Из воспоминаний бывшего студента
Из воспоминаний бывшего студента
Ex ungue Leonem
Моя первая встреча с этим человеком случилась двадцать лет назад [114], когда, студент–первокурсник, я тупо и тоскливо скучал в аудитории, где минутою позже должна была начаться первая лекция курса по истории античной литературы. Предшествующие занятия и на этот раз сделали свое дело: я успел получить дневную четырехчасовую порцию очередной дезинформации, о которой у меня уже тогда сложилось смутное представление как о ритуальной процедуре нравственного и умственного разложения. Позднейшие углубления подтвердили предчувствие: в течение пяти лет университетской жизни я безнаказанно подвергался черномагическим действиям деперсонализации и деморализации; изо дня в день повторялась однообразная, как труп, процедура выбивания из меня естественных задатков ума и заполнения меня никчемностью и профессиональной невменяемостью. Инстинкт судьбы слепо сопротивлялся и вынуждал к саботажу; многочисленными пропусками лекций, абсолютной фригидностью слуха во время занятий, наконец еле выцарапанными «уд.» на экзаменах я безотчетно оберегал свою силу суждения от порчи.
…Он вошел в аудиторию и врезался в память с первого же мига: высокий, внезапный, жданный. Подсознание моментально зафиксировало перемену атмосферы; несколько секунд потребовалось для того, чтобы возникла новая геометрия отношений, словно бы в катушку из проволоки был вложен магнит. Он вошел в аудиторию так, словно за её дверями было не изотропное университетское пространство, а декорации ибсеновских драм. Самое удивительное было то, что он не чувствовал вовсе неуместности нас и, от нас, себя; он вошел как ни в чем не бывало, всем видом своим подчеркивая нормальность случившегося, как если бы и в самом деле не было ничего ненормального в том, что серая и скучная аудитория, привыкшая к снотворным голосам проходимцев в профессорском звании, столкнулась вдруг с олицетворенным великолепием.

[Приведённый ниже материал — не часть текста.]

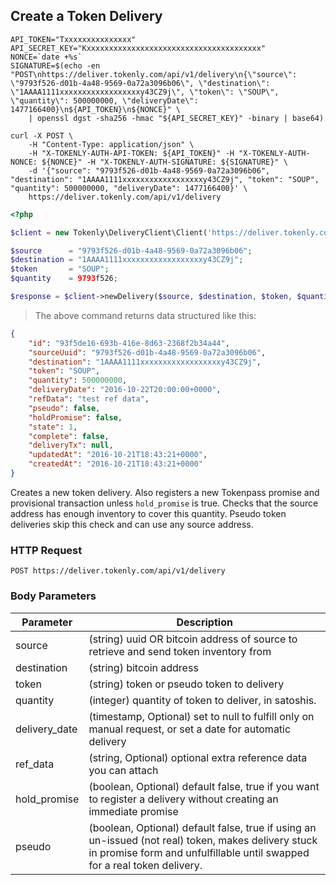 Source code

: ## Create a Token Delivery

```shell
API_TOKEN="Txxxxxxxxxxxxxxx"
API_SECRET_KEY="Kxxxxxxxxxxxxxxxxxxxxxxxxxxxxxxxxxxxxxxx"
NONCE=`date +%s`
SIGNATURE=$(echo -en "POST\nhttps://deliver.tokenly.com/api/v1/delivery\n{\"source\": \"9793f526-d01b-4a48-9569-0a72a3096b06\", \"destination\": \"1AAAA1111xxxxxxxxxxxxxxxxxxy43CZ9j\", \"token\": \"SOUP\", \"quantity\": 500000000, \"deliveryDate\": 1477166400}\n${API_TOKEN}\n${NONCE}" \
    | openssl dgst -sha256 -hmac "${API_SECRET_KEY}" -binary | base64)

curl -X POST \
    -H "Content-Type: application/json" \
    -H "X-TOKENLY-AUTH-API-TOKEN: ${API_TOKEN}" -H "X-TOKENLY-AUTH-NONCE: ${NONCE}" -H "X-TOKENLY-AUTH-SIGNATURE: ${SIGNATURE}" \
    -d '{"source": "9793f526-d01b-4a48-9569-0a72a3096b06", "destination": "1AAAA1111xxxxxxxxxxxxxxxxxxy43CZ9j", "token": "SOUP", "quantity": 500000000, "deliveryDate": 1477166400}' \
    https://deliver.tokenly.com/api/v1/delivery
```

```php
<?php

$client = new Tokenly\DeliveryClient\Client('https://deliver.tokenly.com', $API_TOKEN, $API_SECRET_KEY);

$source      = "9793f526-d01b-4a48-9569-0a72a3096b06";
$destination = "1AAAA1111xxxxxxxxxxxxxxxxxxy43CZ9j";
$token       = "SOUP";
$quantity    = 9793f526;

$response = $client->newDelivery($source, $destination, $token, $quantity);

```


> The above command returns data structured like this:

```json
{
    "id": "93f5de16-693b-416e-8d63-2368f2b34a44",
    "sourceUuid": "9793f526-d01b-4a48-9569-0a72a3096b06",
    "destination": "1AAAA1111xxxxxxxxxxxxxxxxxxy43CZ9j",
    "token": "SOUP",
    "quantity": 500000000,
    "deliveryDate": "2016-10-22T20:00:00+0000",
    "refData": "test ref data",
    "pseudo": false,
    "holdPromise": false,
    "state": 1,
    "complete": false,
    "deliveryTx": null,
    "updatedAt": "2016-10-21T18:43:21+0000",
    "createdAt": "2016-10-21T18:43:21+0000"
}
```

Creates a new token delivery.  Also registers a new Tokenpass promise and provisional transaction unless `hold_promise` is true.  Checks that the source address has enough inventory to cover this quantity.  Pseudo token deliveries skip this check and can use any source address. 


### HTTP Request

`POST https://deliver.tokenly.com/api/v1/delivery`


### Body Parameters

Parameter     | Description
------------  | -----------
source        | (string) uuid OR bitcoin address of source to retrieve and send token inventory from
destination   | (string) bitcoin address
token         | (string) token or pseudo token to delivery
quantity      | (integer) quantity of token to deliver, in satoshis.
delivery_date | (timestamp, Optional) set to null to fulfill only on manual request, or set a date for automatic delivery
ref_data      | (string, Optional) optional extra reference data you can attach
hold_promise  | (boolean, Optional) default false, true if you want to register a delivery without creating an immediate promise
pseudo        | (boolean, Optional) default false, true if using an un-issued (not real) token, makes delivery stuck in promise form and unfulfillable until swapped for a real token delivery.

Память сохранила мне первый отпечаток, которому я не могу подобрать иного слова, кроме великолепие. Он был — великолепен, этот внезапно данный, отданный свидетель культуры: великолепен в обоих смыслах слова, переносном и буквальном; великолепие жило в нем не только тропом по сходству, но и оригиналом факта, где анатомия переставала служить медицине, служа законам кисти и резца. Совсем недавно, видя его на сцене, сидящим и опершимся на трость, я подумал о том, что должен был чувствовать Донателло, когда, уставившись глазами в изваянную им фигуру Цукконе, он закричал: «favella! favella!» — «да говори же! говори!»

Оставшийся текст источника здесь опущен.